Landing in Bombay from the same ship, an Australian lady said to me, as the passengers were waiting on the Bunder while the luggage was passing through the Customs, "What is this strange smell?" "It is only the smell of India," I replied. "Then I don't like it," she said very decidedly. There is in India a peculiar stale smell which you seldom get entirely away from, unless on some lofty hills far removed from the haunts of men. It is the smell of an undrained country, where the habits of the people transgress the most elementary sanitary rules, so that even out in country districts, if there are human habitations in the neighbourhood, the air is tainted.
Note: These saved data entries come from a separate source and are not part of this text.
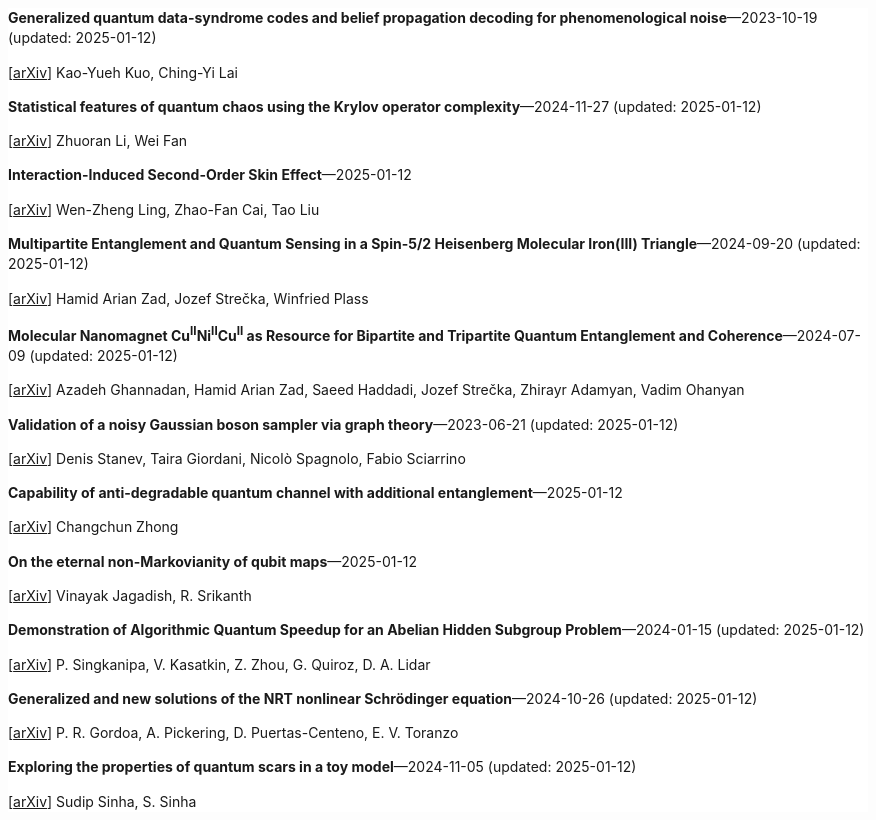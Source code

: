 
<b>Generalized quantum data-syndrome codes and belief propagation decoding for phenomenological noise</b>—2023-10-19 (updated: 2025-01-12)

 [[arXiv](http://arxiv.org/abs/2310.12682v2)] Kao-Yueh Kuo, Ching-Yi Lai


<b>Statistical features of quantum chaos using the Krylov operator complexity</b>—2024-11-27 (updated: 2025-01-12)

 [[arXiv](http://arxiv.org/abs/2411.18436v2)] Zhuoran Li, Wei Fan


<b>Interaction-Induced Second-Order Skin Effect</b>—2025-01-12

 [[arXiv](http://arxiv.org/abs/2501.06816v1)] Wen-Zheng Ling, Zhao-Fan Cai, Tao Liu


<b>Multipartite Entanglement and Quantum Sensing in a Spin-5/2 Heisenberg Molecular Iron(III) Triangle</b>—2024-09-20 (updated: 2025-01-12)

 [[arXiv](http://arxiv.org/abs/2409.13457v3)] Hamid Arian Zad, Jozef Strečka, Winfried Plass


<b>Molecular Nanomagnet $\text{Cu}^\text{II}\text{Ni}^\text{II}\text{Cu}^\text{II}$ as Resource for Bipartite and Tripartite Quantum Entanglement and Coherence</b>—2024-07-09 (updated: 2025-01-12)

 [[arXiv](http://arxiv.org/abs/2407.07037v2)] Azadeh Ghannadan, Hamid Arian Zad, Saeed Haddadi, Jozef Strečka, Zhirayr Adamyan, Vadim Ohanyan


<b>Validation of a noisy Gaussian boson sampler via graph theory</b>—2023-06-21 (updated: 2025-01-12)

 [[arXiv](http://arxiv.org/abs/2306.12120v2)] Denis Stanev, Taira Giordani, Nicolò Spagnolo, Fabio Sciarrino


<b>Capability of anti-degradable quantum channel with additional entanglement</b>—2025-01-12

 [[arXiv](http://arxiv.org/abs/2501.06839v1)] Changchun Zhong


<b>On the eternal non-Markovianity of qubit maps</b>—2025-01-12

 [[arXiv](http://arxiv.org/abs/2501.06846v1)] Vinayak Jagadish, R. Srikanth


<b>Demonstration of Algorithmic Quantum Speedup for an Abelian Hidden Subgroup Problem</b>—2024-01-15 (updated: 2025-01-12)

 [[arXiv](http://arxiv.org/abs/2401.07934v3)] P. Singkanipa, V. Kasatkin, Z. Zhou, G. Quiroz, D. A. Lidar


<b>Generalized and new solutions of the NRT nonlinear Schrödinger equation</b>—2024-10-26 (updated: 2025-01-12)

 [[arXiv](http://arxiv.org/abs/2410.20228v2)] P. R. Gordoa, A. Pickering, D. Puertas-Centeno, E. V. Toranzo


<b>Exploring the properties of quantum scars in a toy model</b>—2024-11-05 (updated: 2025-01-12)

 [[arXiv](http://arxiv.org/abs/2411.03234v2)] Sudip Sinha, S. Sinha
Whereas it is the English custom to receive a new-comer into office with great ceremony, the Indian reserves his enthusiasm for the time of departure. The new viceroy is welcomed with much state ceremonial, but he departs in comparatively homely fashion. If the arrangements were in the hands of Indians, it is the outgoing viceroy who would receive the chief honours. After all, this may be the right way. The new-comer has not yet been tried, whereas if he has done his duty during his time of office, it is at the point of his departure that display of gratitude is becoming. If the head of a mission has to go to England on furlough, the residents at the mission-station will probably give him a tremendous send-off, even if he is not particularly popular. But when he returns, the Indians who saw him off so enthusiastically will receive him back with gracious smiles and kindly greeting, and half a dozen special friends may call and garland him, but there will be no general demonstration, unless there are some English people on the spot to suggest it as being the proper thing to do.

Mistakes made in the effort to speak a difficult Eastern language are inevitable. But the new-comer is not aware of certain subtle dangers which exist, quite apart from mispronunciation, or wrong tenses and genders, or words misapplied. To use the singular number instead of the plural in speaking to an Indian, except of the lowest rank, is considered by him as an act of great rudeness. In speaking to children the singular number is always used, and very intimate friends use it in speaking to each other. High-caste Hindus use it in speaking to low-caste people, in order to emphasise their own superior position. Missionaries generally begin to exercise their conversational powers in the vernacular by trying to say a few words to the boys of the mission. And as their efforts are generally welcomed by the boys in a kindly and encouraging spirit, the missionary waxes bold and begins to converse with the elder members of his flock, or even with dignified outsiders, with sometimes unfortunate results, because he uses unblushingly, but unknowingly, the singular number which he grew familiar with in his conversations with the boys.